Number of lines below with the word "then": state it and write nothing more.

** Opening Record excerpts block **

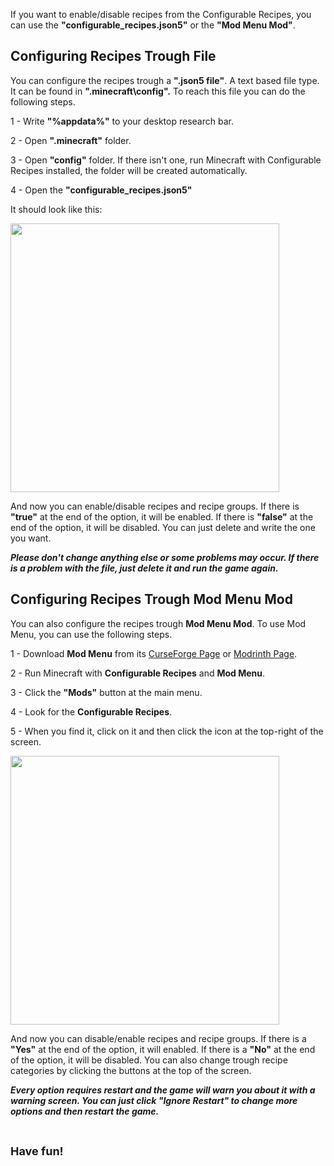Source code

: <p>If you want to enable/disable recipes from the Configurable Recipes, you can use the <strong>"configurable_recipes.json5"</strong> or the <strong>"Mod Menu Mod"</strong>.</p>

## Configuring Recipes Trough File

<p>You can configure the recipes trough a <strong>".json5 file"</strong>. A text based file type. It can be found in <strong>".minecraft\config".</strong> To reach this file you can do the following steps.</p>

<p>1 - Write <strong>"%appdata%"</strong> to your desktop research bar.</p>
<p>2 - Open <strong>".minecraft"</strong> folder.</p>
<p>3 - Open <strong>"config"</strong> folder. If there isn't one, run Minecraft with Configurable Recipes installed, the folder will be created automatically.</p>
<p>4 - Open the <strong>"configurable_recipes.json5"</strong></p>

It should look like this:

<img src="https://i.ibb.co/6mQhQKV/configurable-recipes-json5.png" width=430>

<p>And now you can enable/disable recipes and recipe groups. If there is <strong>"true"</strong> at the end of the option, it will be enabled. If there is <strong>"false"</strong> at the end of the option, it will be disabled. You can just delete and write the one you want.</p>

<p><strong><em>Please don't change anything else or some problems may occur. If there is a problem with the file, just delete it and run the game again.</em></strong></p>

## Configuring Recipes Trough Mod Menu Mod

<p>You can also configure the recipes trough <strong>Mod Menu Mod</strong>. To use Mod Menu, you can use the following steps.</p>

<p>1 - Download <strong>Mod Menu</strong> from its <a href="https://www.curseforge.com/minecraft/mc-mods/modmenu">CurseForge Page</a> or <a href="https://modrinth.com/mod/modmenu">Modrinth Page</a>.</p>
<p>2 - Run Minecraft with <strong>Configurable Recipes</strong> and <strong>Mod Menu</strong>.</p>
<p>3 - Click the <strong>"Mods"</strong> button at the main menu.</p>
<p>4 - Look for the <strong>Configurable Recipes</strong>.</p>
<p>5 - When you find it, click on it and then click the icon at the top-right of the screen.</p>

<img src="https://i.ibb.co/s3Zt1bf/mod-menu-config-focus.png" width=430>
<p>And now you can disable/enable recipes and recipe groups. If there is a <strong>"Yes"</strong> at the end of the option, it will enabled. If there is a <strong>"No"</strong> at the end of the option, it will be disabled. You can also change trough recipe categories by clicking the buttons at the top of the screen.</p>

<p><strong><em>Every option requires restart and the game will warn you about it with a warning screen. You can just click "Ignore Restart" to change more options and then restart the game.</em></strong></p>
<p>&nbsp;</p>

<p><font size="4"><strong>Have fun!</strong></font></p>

** Closing Record excerpts block **
** Opening Record excerpts block **

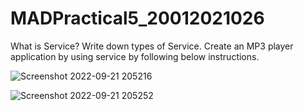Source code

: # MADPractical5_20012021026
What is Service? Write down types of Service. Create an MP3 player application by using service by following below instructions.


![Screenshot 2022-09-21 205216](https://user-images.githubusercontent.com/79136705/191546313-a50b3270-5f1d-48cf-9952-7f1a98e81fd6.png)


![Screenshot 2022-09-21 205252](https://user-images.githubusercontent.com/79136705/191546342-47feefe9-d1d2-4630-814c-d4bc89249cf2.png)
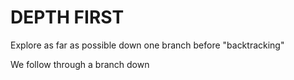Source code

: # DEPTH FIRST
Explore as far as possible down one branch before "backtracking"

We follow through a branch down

** Closing Record excerpts block **
** Opening Record excerpts block **

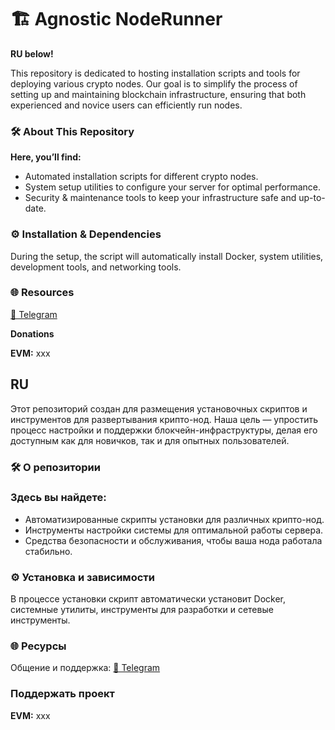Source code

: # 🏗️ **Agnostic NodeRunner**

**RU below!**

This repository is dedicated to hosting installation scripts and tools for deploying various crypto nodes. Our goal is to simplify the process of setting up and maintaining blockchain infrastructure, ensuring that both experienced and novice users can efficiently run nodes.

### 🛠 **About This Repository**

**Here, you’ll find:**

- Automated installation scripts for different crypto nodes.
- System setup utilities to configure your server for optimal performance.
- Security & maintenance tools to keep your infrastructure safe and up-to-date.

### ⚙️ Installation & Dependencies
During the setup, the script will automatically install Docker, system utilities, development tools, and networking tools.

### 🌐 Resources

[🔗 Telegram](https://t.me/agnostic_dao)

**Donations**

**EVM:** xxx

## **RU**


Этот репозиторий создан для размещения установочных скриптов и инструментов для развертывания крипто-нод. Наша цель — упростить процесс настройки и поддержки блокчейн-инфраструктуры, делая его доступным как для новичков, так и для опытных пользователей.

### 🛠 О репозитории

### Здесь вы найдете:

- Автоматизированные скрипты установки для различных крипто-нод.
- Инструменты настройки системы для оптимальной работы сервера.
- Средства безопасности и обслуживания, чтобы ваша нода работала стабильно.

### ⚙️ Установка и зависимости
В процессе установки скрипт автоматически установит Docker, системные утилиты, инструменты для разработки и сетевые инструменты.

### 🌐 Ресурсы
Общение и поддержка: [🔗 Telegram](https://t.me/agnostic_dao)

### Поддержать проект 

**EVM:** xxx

** Closing Record excerpts block **

### Answer section
2